● **BRIEF**: Needed from the entries below: every line that holds the word "checks".

● **RECORDS PROVIDED**:

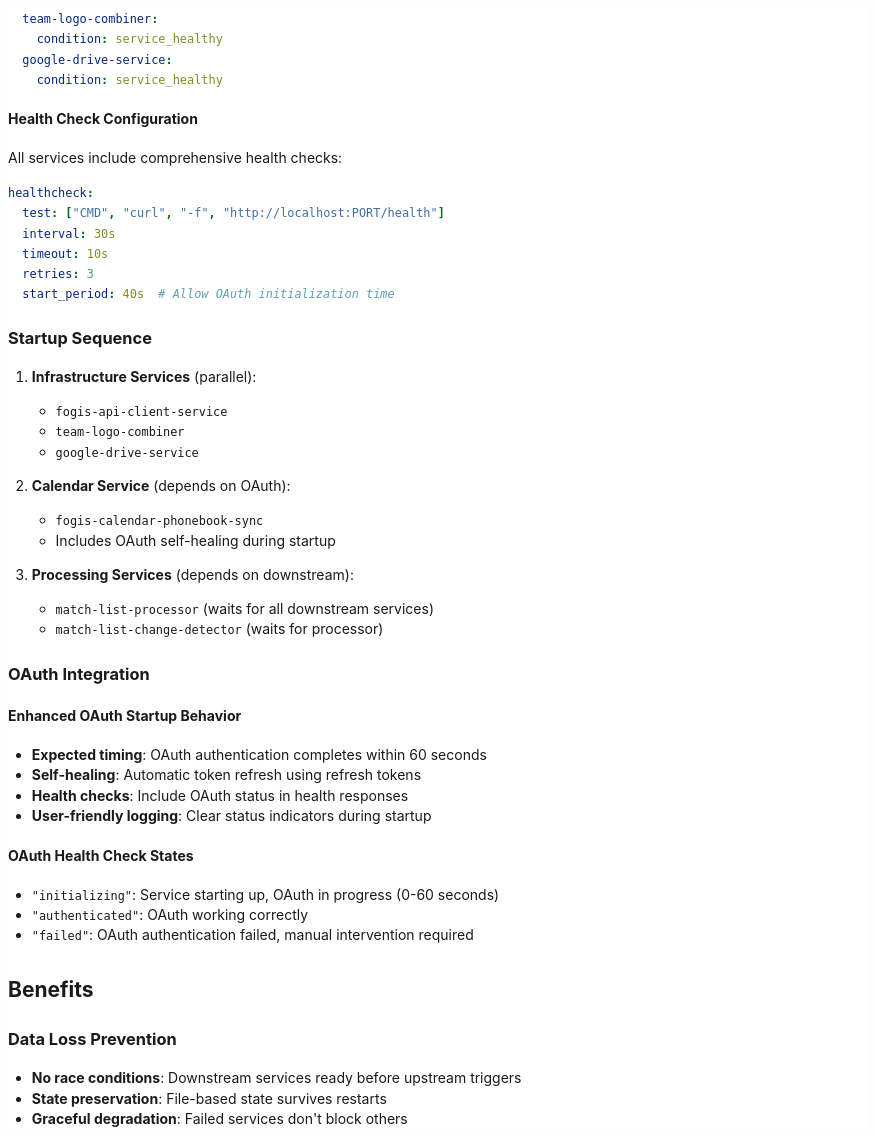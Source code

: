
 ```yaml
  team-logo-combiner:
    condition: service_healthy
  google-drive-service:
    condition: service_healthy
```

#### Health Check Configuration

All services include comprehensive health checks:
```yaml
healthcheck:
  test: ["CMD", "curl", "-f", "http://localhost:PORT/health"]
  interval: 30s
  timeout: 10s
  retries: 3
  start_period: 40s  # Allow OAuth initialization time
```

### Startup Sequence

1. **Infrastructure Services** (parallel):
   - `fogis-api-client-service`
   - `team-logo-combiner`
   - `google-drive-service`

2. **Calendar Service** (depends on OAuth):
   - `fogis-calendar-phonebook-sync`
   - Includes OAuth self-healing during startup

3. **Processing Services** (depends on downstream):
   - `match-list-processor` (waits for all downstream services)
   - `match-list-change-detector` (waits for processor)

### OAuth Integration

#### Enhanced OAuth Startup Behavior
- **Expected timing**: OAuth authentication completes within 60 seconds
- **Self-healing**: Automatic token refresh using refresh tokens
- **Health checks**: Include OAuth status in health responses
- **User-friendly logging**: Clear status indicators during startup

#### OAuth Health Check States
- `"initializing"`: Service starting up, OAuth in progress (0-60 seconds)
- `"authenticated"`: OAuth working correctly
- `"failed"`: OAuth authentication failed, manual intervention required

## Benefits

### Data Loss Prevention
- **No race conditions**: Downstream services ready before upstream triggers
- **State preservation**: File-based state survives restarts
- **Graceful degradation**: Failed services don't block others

---

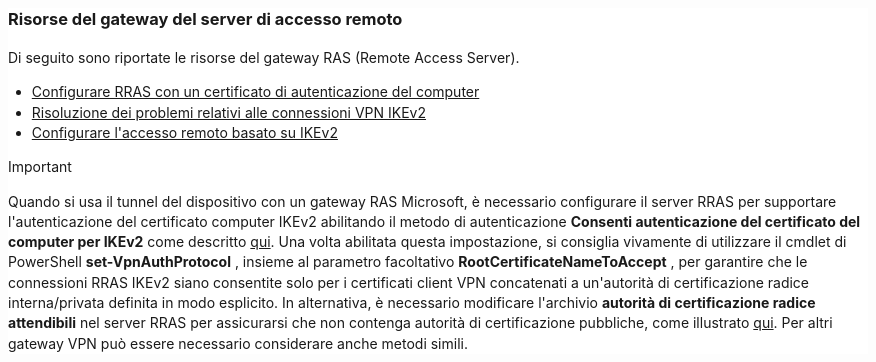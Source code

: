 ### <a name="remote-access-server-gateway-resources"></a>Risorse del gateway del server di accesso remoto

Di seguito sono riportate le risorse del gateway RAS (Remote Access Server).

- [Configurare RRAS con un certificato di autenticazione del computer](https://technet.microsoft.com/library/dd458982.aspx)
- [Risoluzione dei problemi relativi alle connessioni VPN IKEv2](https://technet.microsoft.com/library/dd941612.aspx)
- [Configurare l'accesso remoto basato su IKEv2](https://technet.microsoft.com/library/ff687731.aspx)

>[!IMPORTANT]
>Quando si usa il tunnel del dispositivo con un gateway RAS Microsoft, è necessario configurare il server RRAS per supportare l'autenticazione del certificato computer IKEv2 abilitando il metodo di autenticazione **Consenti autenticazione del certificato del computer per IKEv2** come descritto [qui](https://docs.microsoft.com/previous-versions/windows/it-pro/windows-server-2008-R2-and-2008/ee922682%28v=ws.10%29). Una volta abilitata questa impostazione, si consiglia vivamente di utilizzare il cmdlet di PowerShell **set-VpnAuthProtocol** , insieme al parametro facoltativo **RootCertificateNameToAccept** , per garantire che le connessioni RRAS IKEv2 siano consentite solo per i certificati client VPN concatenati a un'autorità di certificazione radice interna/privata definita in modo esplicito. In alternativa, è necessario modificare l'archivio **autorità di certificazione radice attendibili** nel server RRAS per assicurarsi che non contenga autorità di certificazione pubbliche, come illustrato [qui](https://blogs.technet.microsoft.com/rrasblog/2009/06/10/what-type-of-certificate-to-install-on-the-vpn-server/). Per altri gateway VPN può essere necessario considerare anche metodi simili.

● **ANSWER BOX**:
All services include comprehensive health checks:
- **Health checks**: Include OAuth status in health responses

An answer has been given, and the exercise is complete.